> Exercise requirements: The expected result is a verbatim repetition of the lines from the start of the entries through the line containing "by His Works.", with the pictures removed.

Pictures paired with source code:
____
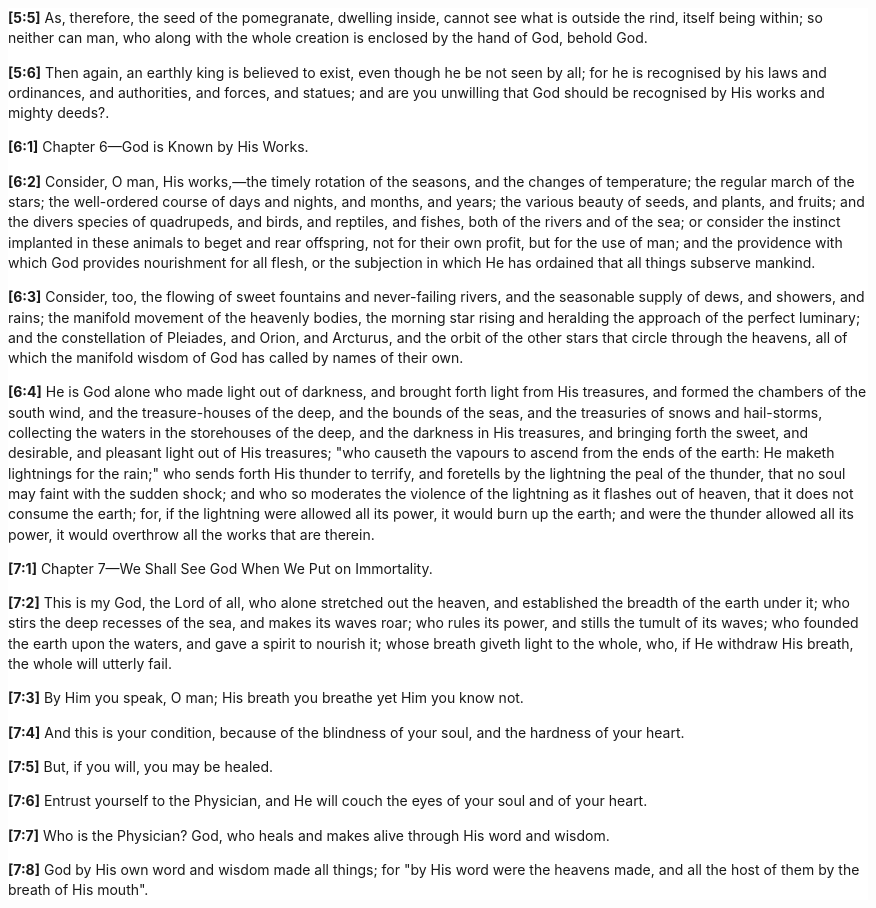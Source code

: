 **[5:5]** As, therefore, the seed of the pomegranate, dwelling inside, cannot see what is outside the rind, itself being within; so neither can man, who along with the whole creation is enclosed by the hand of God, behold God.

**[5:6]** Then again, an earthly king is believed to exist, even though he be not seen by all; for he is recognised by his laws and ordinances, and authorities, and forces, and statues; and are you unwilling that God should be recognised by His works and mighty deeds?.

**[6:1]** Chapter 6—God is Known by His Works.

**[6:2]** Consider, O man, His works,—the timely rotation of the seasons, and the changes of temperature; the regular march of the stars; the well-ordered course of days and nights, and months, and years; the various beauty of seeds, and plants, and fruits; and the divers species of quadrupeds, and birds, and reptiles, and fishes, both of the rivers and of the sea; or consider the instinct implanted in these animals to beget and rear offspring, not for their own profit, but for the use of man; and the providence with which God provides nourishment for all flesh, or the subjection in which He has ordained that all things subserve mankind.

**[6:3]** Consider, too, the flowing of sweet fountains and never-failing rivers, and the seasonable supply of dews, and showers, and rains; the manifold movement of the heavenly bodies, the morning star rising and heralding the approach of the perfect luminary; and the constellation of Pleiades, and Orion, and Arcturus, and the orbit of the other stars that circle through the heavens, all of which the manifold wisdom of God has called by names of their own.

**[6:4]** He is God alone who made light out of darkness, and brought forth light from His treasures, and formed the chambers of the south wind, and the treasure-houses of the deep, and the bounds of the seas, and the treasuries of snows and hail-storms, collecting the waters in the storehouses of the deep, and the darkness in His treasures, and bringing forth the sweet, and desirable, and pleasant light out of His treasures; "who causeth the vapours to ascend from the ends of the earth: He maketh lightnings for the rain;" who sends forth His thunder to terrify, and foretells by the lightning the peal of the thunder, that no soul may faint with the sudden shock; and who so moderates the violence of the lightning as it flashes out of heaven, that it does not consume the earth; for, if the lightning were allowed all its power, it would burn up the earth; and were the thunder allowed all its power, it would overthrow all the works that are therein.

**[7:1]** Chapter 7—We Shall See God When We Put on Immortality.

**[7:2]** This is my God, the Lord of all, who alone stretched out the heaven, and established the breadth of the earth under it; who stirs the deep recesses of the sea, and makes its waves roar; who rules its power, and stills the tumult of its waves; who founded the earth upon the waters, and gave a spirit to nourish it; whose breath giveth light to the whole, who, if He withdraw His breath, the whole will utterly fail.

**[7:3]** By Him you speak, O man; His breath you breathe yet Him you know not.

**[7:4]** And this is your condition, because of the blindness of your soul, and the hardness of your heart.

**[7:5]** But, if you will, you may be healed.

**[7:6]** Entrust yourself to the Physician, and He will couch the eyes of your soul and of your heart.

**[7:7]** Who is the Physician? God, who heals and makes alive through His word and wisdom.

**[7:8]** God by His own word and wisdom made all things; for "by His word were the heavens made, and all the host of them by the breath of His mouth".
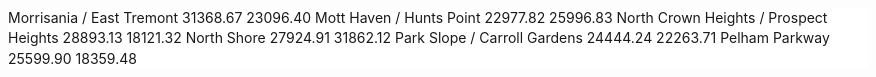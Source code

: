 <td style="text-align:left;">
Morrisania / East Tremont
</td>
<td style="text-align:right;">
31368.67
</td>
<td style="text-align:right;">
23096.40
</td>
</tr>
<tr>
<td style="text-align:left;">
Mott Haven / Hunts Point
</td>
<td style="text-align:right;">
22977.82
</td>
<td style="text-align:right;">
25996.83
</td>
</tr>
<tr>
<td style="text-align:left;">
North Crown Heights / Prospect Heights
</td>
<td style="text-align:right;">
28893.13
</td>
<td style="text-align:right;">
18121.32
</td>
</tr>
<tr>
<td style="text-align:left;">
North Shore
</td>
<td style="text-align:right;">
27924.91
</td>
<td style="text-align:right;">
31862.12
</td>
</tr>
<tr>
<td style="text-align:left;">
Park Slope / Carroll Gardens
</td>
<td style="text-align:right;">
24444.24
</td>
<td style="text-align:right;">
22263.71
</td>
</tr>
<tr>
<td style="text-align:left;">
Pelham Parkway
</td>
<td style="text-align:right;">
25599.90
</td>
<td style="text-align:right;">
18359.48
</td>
____
> Reply:
Source code

: **[5:5]** As, therefore, the seed of the pomegranate, dwelling inside, cannot see what is outside the rind, itself being within; so neither can man, who along with the whole creation is enclosed by the hand of God, behold God.

**[5:6]** Then again, an earthly king is believed to exist, even though he be not seen by all; for he is recognised by his laws and ordinances, and authorities, and forces, and statues; and are you unwilling that God should be recognised by His works and mighty deeds?.

**[6:1]** Chapter 6—God is Known by His Works.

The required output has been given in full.